EXERCISE GOAL -
Output only the lines below that start at the line containing "## 后互联网时代的乱弹" and end at the line containing "- 2025/10/15 [EP115", with both ends kept.

Stored items from a collection -
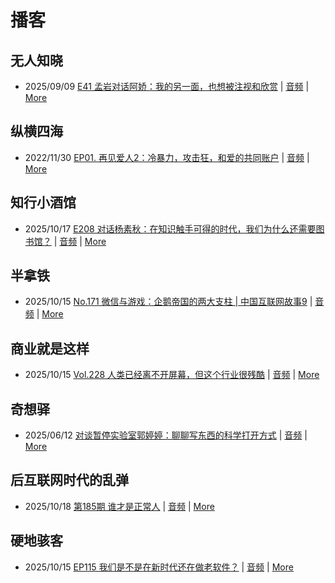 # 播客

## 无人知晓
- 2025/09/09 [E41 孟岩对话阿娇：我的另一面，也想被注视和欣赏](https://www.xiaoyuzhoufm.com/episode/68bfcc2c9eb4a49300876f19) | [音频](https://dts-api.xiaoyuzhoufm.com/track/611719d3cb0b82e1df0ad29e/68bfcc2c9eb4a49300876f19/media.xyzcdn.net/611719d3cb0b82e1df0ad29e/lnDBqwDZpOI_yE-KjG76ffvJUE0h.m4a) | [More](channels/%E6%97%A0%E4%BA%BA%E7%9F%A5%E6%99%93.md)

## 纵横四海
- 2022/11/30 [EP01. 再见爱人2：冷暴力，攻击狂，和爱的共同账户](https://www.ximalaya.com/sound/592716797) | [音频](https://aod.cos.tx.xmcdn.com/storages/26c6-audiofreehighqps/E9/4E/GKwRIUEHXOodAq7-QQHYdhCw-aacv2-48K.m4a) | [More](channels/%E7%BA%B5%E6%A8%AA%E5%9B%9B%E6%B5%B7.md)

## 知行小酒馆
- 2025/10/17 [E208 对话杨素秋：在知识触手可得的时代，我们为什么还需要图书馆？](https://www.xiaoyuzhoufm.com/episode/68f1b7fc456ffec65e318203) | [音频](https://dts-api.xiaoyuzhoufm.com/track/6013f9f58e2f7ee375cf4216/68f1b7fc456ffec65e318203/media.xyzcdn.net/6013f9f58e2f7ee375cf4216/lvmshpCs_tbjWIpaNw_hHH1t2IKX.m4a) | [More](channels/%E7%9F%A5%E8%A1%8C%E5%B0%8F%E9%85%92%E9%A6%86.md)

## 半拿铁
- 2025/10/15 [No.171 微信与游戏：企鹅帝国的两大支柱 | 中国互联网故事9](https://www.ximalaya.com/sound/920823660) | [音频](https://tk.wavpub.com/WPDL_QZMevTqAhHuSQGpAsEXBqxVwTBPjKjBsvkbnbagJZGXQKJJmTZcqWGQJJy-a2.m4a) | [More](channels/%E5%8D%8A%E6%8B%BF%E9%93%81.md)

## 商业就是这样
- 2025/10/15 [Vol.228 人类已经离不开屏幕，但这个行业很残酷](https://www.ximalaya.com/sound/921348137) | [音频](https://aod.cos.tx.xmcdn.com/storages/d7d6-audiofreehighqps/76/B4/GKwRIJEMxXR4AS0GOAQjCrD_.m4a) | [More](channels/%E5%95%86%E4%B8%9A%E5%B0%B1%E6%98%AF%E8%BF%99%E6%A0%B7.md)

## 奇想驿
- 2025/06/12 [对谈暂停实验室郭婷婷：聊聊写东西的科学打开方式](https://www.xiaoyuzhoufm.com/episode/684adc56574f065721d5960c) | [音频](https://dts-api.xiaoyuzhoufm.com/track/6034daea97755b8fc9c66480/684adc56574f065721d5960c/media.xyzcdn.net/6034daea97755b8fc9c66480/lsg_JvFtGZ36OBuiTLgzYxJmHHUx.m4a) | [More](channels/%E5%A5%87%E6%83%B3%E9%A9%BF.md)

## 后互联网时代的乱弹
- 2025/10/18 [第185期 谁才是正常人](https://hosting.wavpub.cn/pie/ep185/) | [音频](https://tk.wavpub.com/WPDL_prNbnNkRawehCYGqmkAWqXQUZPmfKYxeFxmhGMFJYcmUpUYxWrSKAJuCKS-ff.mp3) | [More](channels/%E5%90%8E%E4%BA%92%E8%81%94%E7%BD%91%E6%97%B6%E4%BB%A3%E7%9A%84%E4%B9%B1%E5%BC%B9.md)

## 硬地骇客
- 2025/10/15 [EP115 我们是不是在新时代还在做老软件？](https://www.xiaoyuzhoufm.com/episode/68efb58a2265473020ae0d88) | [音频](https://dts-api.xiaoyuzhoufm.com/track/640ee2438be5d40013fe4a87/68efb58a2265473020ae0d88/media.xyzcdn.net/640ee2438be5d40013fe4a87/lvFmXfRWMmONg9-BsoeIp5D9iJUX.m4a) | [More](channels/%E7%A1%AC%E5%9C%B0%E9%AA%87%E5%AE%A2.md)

==

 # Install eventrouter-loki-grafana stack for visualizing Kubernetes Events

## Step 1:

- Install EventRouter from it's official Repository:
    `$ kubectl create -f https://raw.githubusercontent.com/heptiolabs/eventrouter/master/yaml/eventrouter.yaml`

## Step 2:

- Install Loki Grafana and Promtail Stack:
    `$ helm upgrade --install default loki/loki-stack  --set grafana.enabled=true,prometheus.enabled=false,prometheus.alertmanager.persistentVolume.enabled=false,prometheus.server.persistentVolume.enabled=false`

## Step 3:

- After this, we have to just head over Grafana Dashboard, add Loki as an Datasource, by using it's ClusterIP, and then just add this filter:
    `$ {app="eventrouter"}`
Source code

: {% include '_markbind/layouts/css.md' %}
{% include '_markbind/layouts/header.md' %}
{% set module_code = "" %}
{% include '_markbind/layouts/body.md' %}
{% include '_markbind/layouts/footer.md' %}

ANSWER BOX -
## 后互联网时代的乱弹
- 2025/10/18 [第185期 谁才是正常人](https://hosting.wavpub.cn/pie/ep185/) | [音频](https://tk.wavpub.com/WPDL_prNbnNkRawehCYGqmkAWqXQUZPmfKYxeFxmhGMFJYcmUpUYxWrSKAJuCKS-ff.mp3) | [More](channels/%E5%90%8E%E4%BA%92%E8%81%94%E7%BD%91%E6%97%B6%E4%BB%A3%E7%9A%84%E4%B9%B1%E5%BC%B9.md)

## 硬地骇客
- 2025/10/15 [EP115 我们是不是在新时代还在做老软件？](https://www.xiaoyuzhoufm.com/episode/68efb58a2265473020ae0d88) | [音频](https://dts-api.xiaoyuzhoufm.com/track/640ee2438be5d40013fe4a87/68efb58a2265473020ae0d88/media.xyzcdn.net/640ee2438be5d40013fe4a87/lvFmXfRWMmONg9-BsoeIp5D9iJUX.m4a) | [More](channels/%E7%A1%AC%E5%9C%B0%E9%AA%87%E5%AE%A2.md)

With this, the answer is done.